# Ever tasted, sampled, a piece of your dogs food?



## Dennq (Jun 21, 2010)

Ok this may seem strange but have you ever sampled some of Fido,s kibble? 


If it says it's made from good quality ingredients then hey why not!


----------



## Dennq (Jun 21, 2010)

I have tried milk bones when I was younger. 

Not too shabby!


----------



## Chicagocanine (Aug 7, 2008)

I did once... Someone on a dog forum said that Wysong Synorgen tasted like pepper (the spice, not the vegetable), and that was what I was feeding my dog at the time, so I took a piece of kibble and tasted (licked) it. They were right, it did taste like pepper! Weird.

I had a friend when I was a kid who ate a bunch of Milkbones once. I had them lying around and she just asked for the box and then started eating them. :shrug:


----------



## mroutdoorsman (Oct 4, 2010)

TOTW High Plains doesn't taste bad  Well it's not really good but I have had worse food.


----------



## Kris10 (Aug 26, 2010)

I ate a Milk Bone when I was a kid - on a dare. Not good-didn't like the little bone bits.


----------



## KZoppa (Aug 14, 2010)

i've tasted cat food. I was 8 or 9 and it was a dare for $50. Naturally $50 was a lot of money for an 8 or 9 year old so i did it. Won. Not even going to eat dog food. Thanks but no.


----------



## Syaoransbear (Sep 25, 2008)

I ate one of those treats for dogs that look exactly like normal cookies for humans(even the ingredients are the same). But it tasted stale and horrible!

I've never tried his dog food though. It doesn't smell that great.


----------



## shannonrae (Sep 9, 2010)

Yup! Glad to see I am not such a freak. After all I don't feed my dogs anything I wouldn't eat!


----------



## doggiedad (Dec 2, 2007)

yes, i've tasted my dogs kibble and can
food.


----------



## Good_Karma (Jun 28, 2009)

I've eaten the treats I make at home, but never anything store bought. I'm not much of a meat eater, so their food doesn't appeal to me at all.


----------



## ahazra (Aug 20, 2010)

I taste the ground beef and rice dinner I make for my dog..but then it's made from all human grade food..so no issues there. My daughter on the other hand has tasted the Milky Bones and surprisingly enough liked it !! Now I've to keep an eye on it and make sure she does not swipe some from our pet's plate !


----------



## mssandslinger (Sep 21, 2010)

i have tried milk bones, and also science diet and BB, just to see if they really tasted like they smell


----------



## W.Oliver (Aug 26, 2007)

I hate to admit, and if I'm gonna do it, this is the place....but I have pretty much sampled what I feed my GSD.

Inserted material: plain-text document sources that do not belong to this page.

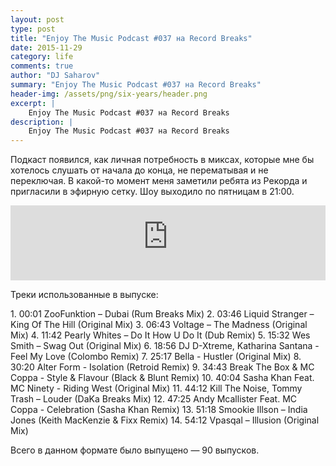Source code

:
 ```yaml
---
layout: post
type: post
title: "Enjoy The Music Podcast #037 на Record Breaks"
date: 2015-11-29
category: life
comments: true
author: "DJ Saharov"
summary: "Enjoy The Music Podcast #037 на Record Breaks"
header-img: /assets/png/six-years/header.png
excerpt: |
    Enjoy The Music Podcast #037 на Record Breaks
description: |
    Enjoy The Music Podcast #037 на Record Breaks
---
```


<p>
<span class="firstcharacter">П</span>одкаст появился, как личная потребность в миксах, которые мне бы хотелось слушать от начала до конца, не перематывая и не переключая. В какой-то момент меня заметили ребята из Рекорда и пригласили в эфирную сетку. Шоу выходило по пятницам в 21:00.
</p>

<iframe width="100%" height="120" src="https://player-widget.mixcloud.com/widget/iframe/?hide_cover=1&feed=%2Fdjsaharovofficial%2Fenjoy-the-music-podcast-037%2F" frameborder="0" allow="encrypted-media; fullscreen; autoplay; idle-detection; speaker-selection; web-share;" ></iframe>

<p>Треки использованные в выпуске:</p>
1. 00:01 ZooFunktion – Dubai (Rum Breaks Mix)
2. 03:46 Liquid Stranger – King Of The Hill (Original Mix)
3. 06:43 Voltage – The Madness (Original Mix)
4. 11:42 Pearly Whites – Do It How U Do It (Dub Remix)
5. 15:32 Wes Smith – Swag Out (Original Mix)
6. 18:56 DJ D-Xtreme, Katharina Santana - Feel My Love (Colombo Remix)
7. 25:17 Bella - Hustler (Original Mix)
8. 30:20 Alter Form - Isolation (Retroid Remix)
9. 34:43 Break The Box & MC Coppa - Style & Flavour (Black & Blunt Remix)
10. 40:04 Sasha Khan Feat. MC Ninety - Riding West (Original Mix)
11. 44:12 Kill The Noise, Tommy Trash – Louder (DaKa Breaks Mix)
12. 47:25 Andy Mcallister Feat. MC Coppa - Celebration (Sasha Khan Remix)
13. 51:18 Smookie Illson – India Jones (Keith MacKenzie & Fixx Remix)
14. 54:12 Vpasqal – Illusion (Original Mix)

<p>Всего в данном формате было выпущено &mdash; 90 выпусков.</p>
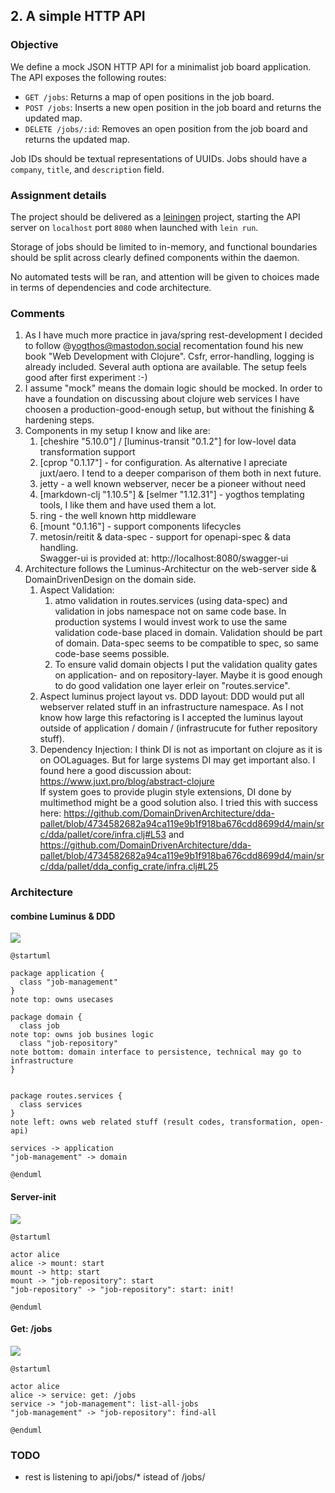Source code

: ## 2. A simple HTTP API

### Objective

We define a mock JSON HTTP API for a minimalist job board
application. The API exposes the following routes:

- `GET /jobs`: Returns a map of open positions in the job board.
- `POST /jobs`: Inserts a new open position in the job board and
  returns the updated map.
- `DELETE /jobs/:id`: Removes an open position from the job board and
  returns the updated map.

Job IDs should be textual representations of UUIDs. Jobs should have
a `company`, `title`, and `description` field.

### Assignment details

The project should be delivered as a [leiningen](http://leiningen.org)
project, starting the API server on `localhost` port `8080` when
launched with `lein run`.

Storage of jobs should be limited to in-memory, and functional
boundaries should be split across clearly defined components within
the daemon.

No automated tests will be ran, and attention will be given to choices
made in terms of dependencies and code architecture.

### Comments
1. As I have much more practice in java/spring rest-development I decided to follow @yogthos@mastodon.social recomentation found his new book "Web Development with Clojure". Csfr, error-handling, logging is already included. Several auth optiona are available. The setup feels good after first experiment :-)
2. I assume "mock" means the domain logic should be mocked. In order to have a foundation on discussing about clojure web services I have choosen a production-good-enough setup, but without the finishing & hardening steps.
3. Components in my setup I know and like are:
    1. [cheshire "5.10.0"] / [luminus-transit "0.1.2"] for low-lovel data transformation support
    2. [cprop "0.1.17"] - for configuration. As alternative I apreciate juxt/aero. I tend to a deeper comparison of them both in next future.
    3. jetty - a well known webserver, necer be a pioneer without need
    4. [markdown-clj "1.10.5"] & [selmer "1.12.31"] - yogthos templating tools, I like them and have used them a lot.
    5. ring - the well known http middleware
    6. [mount "0.1.16"] - support components lifecycles
    7. metosin/reitit & data-spec - support for openapi-spec & data handling.   
        Swagger-ui is provided at: http://localhost:8080/swagger-ui
4. Architecture follows the Luminus-Architectur on the web-server side & DomainDrivenDesign on the domain side.
    1. Aspect Validation:
        1. atmo validation in routes.services (using data-spec) and validation in jobs namespace not on same code base. In production systems I would invest work to use the same validation code-base placed in domain. Validation should be part of domain. Data-spec seems to be compatible to spec, so same code-base seems possible.
        1. To ensure valid domain objects I put the validation quality gates on application- and on repository-layer. Maybe it is good enough to do good validation one layer erleir on "routes.service".
    2. Aspect luminus project layout vs. DDD layout: DDD would put all webserver related stuff in an infrastructure namespace. As I not know how large this refactoring is I accepted the luminus layout outside of application / domain / (infrastrucute for futher repository stuff).
    3. Dependency Injection: I think DI is not as important on clojure as it is on OOLaguages. But for large systems DI may get important also. I found here a good discussion about: https://www.juxt.pro/blog/abstract-clojure   
    If system goes to provide plugin style extensions, DI done by multimethod might be a good solution also. I tried this with success here: https://github.com/DomainDrivenArchitecture/dda-pallet/blob/4734582682a94ca119e9b1f918ba676cdd8699d4/main/src/dda/pallet/core/infra.clj#L53 and https://github.com/DomainDrivenArchitecture/dda-pallet/blob/4734582682a94ca119e9b1f918ba676cdd8699d4/main/src/dda/pallet/dda_config_crate/infra.clj#L25

### Architecture
#### combine Luminus & DDD

![](https://www.plantuml.com/plantuml/png/NP1BKW9138RtVOeKAwq23y32ksH21gCzILUIbg8ixswZZ2BRFBx_qP3UyCY0hLKXJ365Zm905IDWyshJRa4T5mjhRifdKKk6jBO7Esb03oOCZb9Mqi4Mb5l8ODn_ZH5CFKGveDfHwB-YSxEGD3zlVZudoxHblx95atr6kY2XiOT4iX9l8PbUL0WhB7Y6erqEH6V7IE-KtNb4-FFgrfFZATZVXJXkJA-ZDN7bEQ_cJpo1SyNa0qJsUOO7v-WrWUp0CKmuQipcotUTMx36kiCcZwNyAksURoilzqMF_JNi5m00)

```plantuml
@startuml

package application {
  class "job-management"
}
note top: owns usecases

package domain {
  class job
note top: owns job busines logic
  class "job-repository"
note bottom: domain interface to persistence, technical may go to infrastructure
}


package routes.services {
  class services
}
note left: owns web related stuff (result codes, transformation, open-api)

services -> application
"job-management" -> domain

@enduml
```

#### Server-init

![](https://www.plantuml.com/plantuml/png/SoWkIImgAStDuU9AJ2x9Br98pCbCJkK2amgwTWgv-QLv9LOAO5LSO0v8DAEaf013K2ahFqctABKWlpWJQ52b4am1kZWUjLOAcNcP9OfSd9nS3gbvAK1d0G00)

```plantuml
@startuml

actor alice
alice -> mount: start
mount -> http: start
mount -> "job-repository": start
"job-repository" -> "job-repository": start: init!
		
@enduml
```

#### Get: /jobs

![](https://www.plantuml.com/plantuml/png/NOt12iCm243FzIkazx1x3gE_ubfNCamor0xszxDXxB2Bo7i-NCn9_QW2GAjtHPAoCeo9wOh6-eeruywUyVBeDuClE_KS85Lgj7FbvdD6AUQ9HD8u_VU_HldPhSJ3TpJtqhQpWMc2XTjsLFa0)

```plantuml
@startuml

actor alice
alice -> service: get: /jobs
service -> "job-management": list-all-jobs
"job-management" -> "job-repository": find-all
		
@enduml
```

### TODO
* rest is listening to api/jobs/* istead of /jobs/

Funny story, but true. Had another arguement with my wife about what the dog gets to eat. After 14 years and with my second GSD, I am dealing with allergies for the first time. First step was to immediately narrow the scope of her diet, followed by treating the symptoms...meds, soak in a tub of warm water, and a topical antibiotic for the spot or two that required it. Wednesday I come in and Dayna had just scarfed something down...I could tell....you know that look and the lip licking?? So in a voice of authority.."what did the dog just eat?"....and the answer comes back, "corn dogs the kids didn't finish".

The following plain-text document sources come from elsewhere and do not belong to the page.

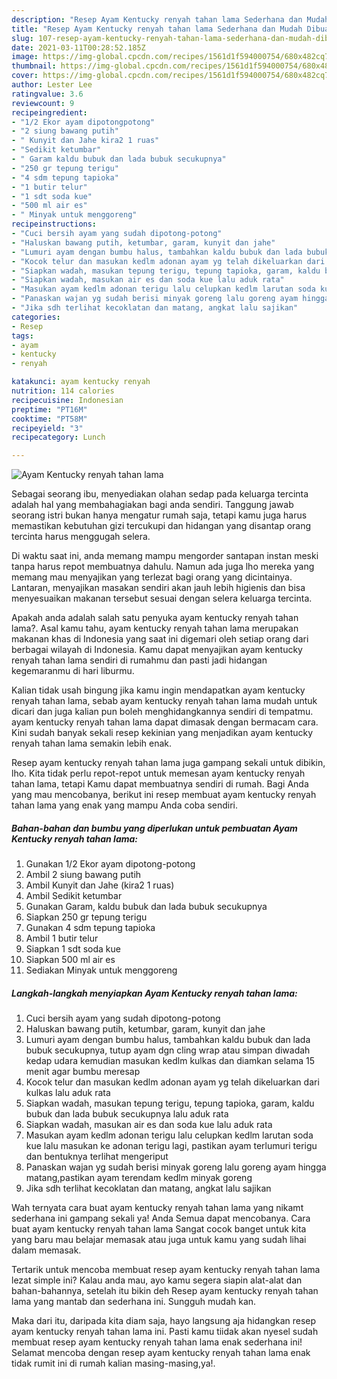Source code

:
```yaml
---
description: "Resep Ayam Kentucky renyah tahan lama Sederhana dan Mudah Dibuat"
title: "Resep Ayam Kentucky renyah tahan lama Sederhana dan Mudah Dibuat"
slug: 107-resep-ayam-kentucky-renyah-tahan-lama-sederhana-dan-mudah-dibuat
date: 2021-03-11T00:28:52.185Z
image: https://img-global.cpcdn.com/recipes/1561d1f594000754/680x482cq70/ayam-kentucky-renyah-tahan-lama-foto-resep-utama.jpg
thumbnail: https://img-global.cpcdn.com/recipes/1561d1f594000754/680x482cq70/ayam-kentucky-renyah-tahan-lama-foto-resep-utama.jpg
cover: https://img-global.cpcdn.com/recipes/1561d1f594000754/680x482cq70/ayam-kentucky-renyah-tahan-lama-foto-resep-utama.jpg
author: Lester Lee
ratingvalue: 3.6
reviewcount: 9
recipeingredient:
- "1/2 Ekor ayam dipotongpotong"
- "2 siung bawang putih"
- " Kunyit dan Jahe kira2 1 ruas"
- "Sedikit ketumbar"
- " Garam kaldu bubuk dan lada bubuk secukupnya"
- "250 gr tepung terigu"
- "4 sdm tepung tapioka"
- "1 butir telur"
- "1 sdt soda kue"
- "500 ml air es"
- " Minyak untuk menggoreng"
recipeinstructions:
- "Cuci bersih ayam yang sudah dipotong-potong"
- "Haluskan bawang putih, ketumbar, garam, kunyit dan jahe"
- "Lumuri ayam dengan bumbu halus, tambahkan kaldu bubuk dan lada bubuk secukupnya, tutup ayam dgn cling wrap atau simpan diwadah kedap udara kemudian masukan kedlm kulkas dan diamkan selama 15 menit agar bumbu meresap"
- "Kocok telur dan masukan kedlm adonan ayam yg telah dikeluarkan dari kulkas lalu aduk rata"
- "Siapkan wadah, masukan tepung terigu, tepung tapioka, garam, kaldu bubuk dan lada bubuk secukupnya lalu aduk rata"
- "Siapkan wadah, masukan air es dan soda kue lalu aduk rata"
- "Masukan ayam kedlm adonan terigu lalu celupkan kedlm larutan soda kue lalu masukan ke adonan terigu lagi, pastikan ayam terlumuri terigu dan bentuknya terlihat mengeriput"
- "Panaskan wajan yg sudah berisi minyak goreng lalu goreng ayam hingga matang,pastikan ayam terendam kedlm minyak goreng"
- "Jika sdh terlihat kecoklatan dan matang, angkat lalu sajikan"
categories:
- Resep
tags:
- ayam
- kentucky
- renyah

katakunci: ayam kentucky renyah 
nutrition: 114 calories
recipecuisine: Indonesian
preptime: "PT16M"
cooktime: "PT58M"
recipeyield: "3"
recipecategory: Lunch

---
```



![Ayam Kentucky renyah tahan lama](https://img-global.cpcdn.com/recipes/1561d1f594000754/680x482cq70/ayam-kentucky-renyah-tahan-lama-foto-resep-utama.jpg)

Sebagai seorang ibu, menyediakan olahan sedap pada keluarga tercinta adalah hal yang membahagiakan bagi anda sendiri. Tanggung jawab seorang istri bukan hanya mengatur rumah saja, tetapi kamu juga harus memastikan kebutuhan gizi tercukupi dan hidangan yang disantap orang tercinta harus menggugah selera.

Di waktu  saat ini, anda memang mampu mengorder santapan instan meski tanpa harus repot membuatnya dahulu. Namun ada juga lho mereka yang memang mau menyajikan yang terlezat bagi orang yang dicintainya. Lantaran, menyajikan masakan sendiri akan jauh lebih higienis dan bisa menyesuaikan makanan tersebut sesuai dengan selera keluarga tercinta. 



Apakah anda adalah salah satu penyuka ayam kentucky renyah tahan lama?. Asal kamu tahu, ayam kentucky renyah tahan lama merupakan makanan khas di Indonesia yang saat ini digemari oleh setiap orang dari berbagai wilayah di Indonesia. Kamu dapat menyajikan ayam kentucky renyah tahan lama sendiri di rumahmu dan pasti jadi hidangan kegemaranmu di hari liburmu.

Kalian tidak usah bingung jika kamu ingin mendapatkan ayam kentucky renyah tahan lama, sebab ayam kentucky renyah tahan lama mudah untuk dicari dan juga kalian pun boleh menghidangkannya sendiri di tempatmu. ayam kentucky renyah tahan lama dapat dimasak dengan bermacam cara. Kini sudah banyak sekali resep kekinian yang menjadikan ayam kentucky renyah tahan lama semakin lebih enak.

Resep ayam kentucky renyah tahan lama juga gampang sekali untuk dibikin, lho. Kita tidak perlu repot-repot untuk memesan ayam kentucky renyah tahan lama, tetapi Kamu dapat membuatnya sendiri di rumah. Bagi Anda yang mau mencobanya, berikut ini resep membuat ayam kentucky renyah tahan lama yang enak yang mampu Anda coba sendiri.

<!--inarticleads1-->

##### Bahan-bahan dan bumbu yang diperlukan untuk pembuatan Ayam Kentucky renyah tahan lama:

1. Gunakan 1/2 Ekor ayam dipotong-potong
1. Ambil 2 siung bawang putih
1. Ambil  Kunyit dan Jahe (kira2 1 ruas)
1. Ambil Sedikit ketumbar
1. Gunakan  Garam, kaldu bubuk dan lada bubuk secukupnya
1. Siapkan 250 gr tepung terigu
1. Gunakan 4 sdm tepung tapioka
1. Ambil 1 butir telur
1. Siapkan 1 sdt soda kue
1. Siapkan 500 ml air es
1. Sediakan  Minyak untuk menggoreng




<!--inarticleads2-->

##### Langkah-langkah menyiapkan Ayam Kentucky renyah tahan lama:

1. Cuci bersih ayam yang sudah dipotong-potong
1. Haluskan bawang putih, ketumbar, garam, kunyit dan jahe
1. Lumuri ayam dengan bumbu halus, tambahkan kaldu bubuk dan lada bubuk secukupnya, tutup ayam dgn cling wrap atau simpan diwadah kedap udara kemudian masukan kedlm kulkas dan diamkan selama 15 menit agar bumbu meresap
1. Kocok telur dan masukan kedlm adonan ayam yg telah dikeluarkan dari kulkas lalu aduk rata
1. Siapkan wadah, masukan tepung terigu, tepung tapioka, garam, kaldu bubuk dan lada bubuk secukupnya lalu aduk rata
1. Siapkan wadah, masukan air es dan soda kue lalu aduk rata
1. Masukan ayam kedlm adonan terigu lalu celupkan kedlm larutan soda kue lalu masukan ke adonan terigu lagi, pastikan ayam terlumuri terigu dan bentuknya terlihat mengeriput
1. Panaskan wajan yg sudah berisi minyak goreng lalu goreng ayam hingga matang,pastikan ayam terendam kedlm minyak goreng
1. Jika sdh terlihat kecoklatan dan matang, angkat lalu sajikan




Wah ternyata cara buat ayam kentucky renyah tahan lama yang nikamt sederhana ini gampang sekali ya! Anda Semua dapat mencobanya. Cara buat ayam kentucky renyah tahan lama Sangat cocok banget untuk kita yang baru mau belajar memasak atau juga untuk kamu yang sudah lihai dalam memasak.

Tertarik untuk mencoba membuat resep ayam kentucky renyah tahan lama lezat simple ini? Kalau anda mau, ayo kamu segera siapin alat-alat dan bahan-bahannya, setelah itu bikin deh Resep ayam kentucky renyah tahan lama yang mantab dan sederhana ini. Sungguh mudah kan. 

Maka dari itu, daripada kita diam saja, hayo langsung aja hidangkan resep ayam kentucky renyah tahan lama ini. Pasti kamu tiidak akan nyesel sudah membuat resep ayam kentucky renyah tahan lama enak sederhana ini! Selamat mencoba dengan resep ayam kentucky renyah tahan lama enak tidak rumit ini di rumah kalian masing-masing,ya!.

Needless to say, I was upset....she has been on a restriced diet for a week, the spots where she had irritation have all cleared up, and the symptomatic scratching has subsided, so we feed her corn dogs! My well though out response was, "you cannot feed this  to my dog!", to which she pointed out, in a very angry tone, "that is what I feed your children". Allow me to point out that she and I have had this discussion before under less strained conditions....but I've just turned a corner in a very short time addressing my dog's issue, and she fed her CORN!!!

So yah, I taste what I feed my dog, with the exception of corn dogs, I wouldn't eat that crap.


----------



## mroutdoorsman (Oct 4, 2010)

lol hotdogs are barely human grade food!


----------



## we4elves (May 11, 2010)

Apparently..I barely remember this...My mother had to hide the dog food from me until I was almost 4...I guess it must taste pretty good!!!


----------



## Emoore (Oct 9, 2002)

Yes, it's very dry. I've also put a prong collar on my neck and gave myself a "correction." I won't put my dogs through anything I won't go through. Well, except for neutering.


----------



## BlackPuppy (Mar 29, 2007)

When I was a child, I used to eat the cat's food. 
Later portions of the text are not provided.